The new moon of the 5th, aided by a wind that at times
almost amounted to a gale, gave us along the western seaboard three very
high tides in succession ; that of the afternoon of the 6th, however,
being the highest. The naturalist who is fairly diligent on such
occasions is pretty sure to meet with more or less interesting matter
for thoughtful study; nor, so far as our own experience extends, need
the entries in one's note-book, even for what is called the "dead"
season of mid-winter, be fewer in number, or less interesting or
instructive than those of the pages devoted to the summer season itself.
We have known naturalists whose note-books presented little but a dreary
succession of blank pages for the winter half-year, and who thought it
odd that we should be surprised at it. It has been said that the laws of
disease are as beautiful as those of health, and that peace has its
victories as well as war, and we have no hesitation in saying that to
the true naturalist the winter season, if fairly and diligently
encountered, is in its way just as interesting as the summer, and that
the observer who has all his wits about him, and who goes to work with a
will, may have his
"victories"
even in the season of the winter solstice—victories as important in
their way and gratifying as are those of midsummer itself, when the days
are at their longest, when summer seas are calm and summer woods are
green. In the course of half an hour's ramble on the beach the other
day, we fell in with some curious waifs, each of which might be made the
text of an interesting monograph. Three drowned hedgehogs, for example,
was a somewhat startling "find" to turn up in a swathe of seaware that
the advancing tide was slowly rolling up the shingle.
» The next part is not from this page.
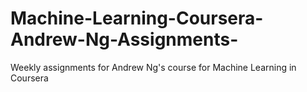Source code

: # Machine-Learning-Coursera-Andrew-Ng-Assignments-
Weekly assignments for Andrew Ng's course for Machine Learning in Coursera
One was
full-grown, a female ; the other two, both males, were but half or three
parts grown. "What brought them there? was the natural question; for a
hedgehog, dead or living, on the sea-shore under high-water mark, is as
odd and out-of-place an object as would be a mackerel far up the hills
amongst the heather. The following is probably a satisfactory enough
explanation of the mystery :—Hedgehogs, which twenty years ago were
quite unknown in Lochaber, are now plentiful. A pair, captured on Lord
Abinger's lands at Torlundy, were sent to us some dozen or fifteen years
ago as a great curiosity; and in this district then they were a
curiosity, so much so, that we can recollect that during the time they
remained in our possession as exceedingly tame and most interesting
pets, people from all parts of the country used to come in order to have
a close look at the black-snouted, spine-armoured hedge pigs, as
Shakespeare calls them, the graineag or repulsive one
of the midland Highlanders of Athole and Strathspey, where the animal
has always been plentiful. They have now become so common in this
district that a hedgehog is no more accounted a rarity than is a stoat
or a weasel. Hedgehogs are fond of making their cozy nests of moss,
grass fibres, and fallen leaves, near the roots of trees and bushes
growing on the banks of rivers and mountain streams. These last have of
late been frequently swollen beyond their usual bounds by the heavy
rains ; and in a spate of this kind poor Mrs. Hedgehog and her
youngsters were caught napping, and carried away by the torrent to the
sea, and ultimately cast ashore by the wind and waves, where we found
them- in their winding-sheet of slimy sea-wrack, and for a moment
wondered how it came to pass that they lay there, like poor Ophelia, "drown'd,
drown'd." One remarkable circumstance connected with these drowned
hedgehogs was this : we found to our surprise that we could handle them
with impunity; their spines, so formidable in the living animal, being
quite soft and gelatinous to their very tips. This is by no means the
case with the spines of such hedgehogs as are killed by trap, or
otherwise on land. In this latter case the spines retain their point and
prickliness, as in the living animal, till in the process of decay they
separate from their sockets in the skin, and drop in brittle, broken
fragments to the ground. A question, then, for future investigation is
this,—Do the spines of all drowned
hedgehogs lose their prickliness and point, and become soft and
gelatinous 1 If so, has fresh water alone this effect, or is it
necessary that the animal should be some time immersed in salt water
Within a short distance of the drowned hedgehogs, lay a
large angler or fishing-frog, the Lophius
piscatorius of
ichthyologists, and a frequent waif on our shores after a gale. It had
evidently been caught by the storm in shallow water, and been beaten to
death by the weight and force of the waves, for it was in excellent
condition, and there was nothing to indicate death in any other way. Why
in this fish such a huge head, with its formidable array of recurved
teeth, and such a cavernous, capacious gullet, should be joined to a
body comparatively so diminutive, is a puzzle that has never yet been
satisfactorily solved ; nor can we ourselves, up to this present moment,
advance even a plausible conjecture in explanation of an anomaly that
must have attracted the attention of thousands. The disproportion
between the immense head and the small and slender body is as great as
if you erected a porch lofty and wide enough to serve as the main
entrance to a cathedral, and vestibule to correspond, in order to enter
a dwelling consisting after all but of a single bedroom. Or, to put it
in another way, it is as if you built a large mill, with the most
powerful machinery possible, in order to grind sufficient meal for the
daily consumption of a single dyspeptic customer. The-fishing frog, has,
we believe, been of late successfully introduced into more than one of
our many aquaria, but we are not aware that any satisfactory explanation
of the difficulty which we are considering has as yet been arrived at. A
full and sufficient explanation, however, you may be sure there must he,
if we only knew enough of the animal's economy to get at it.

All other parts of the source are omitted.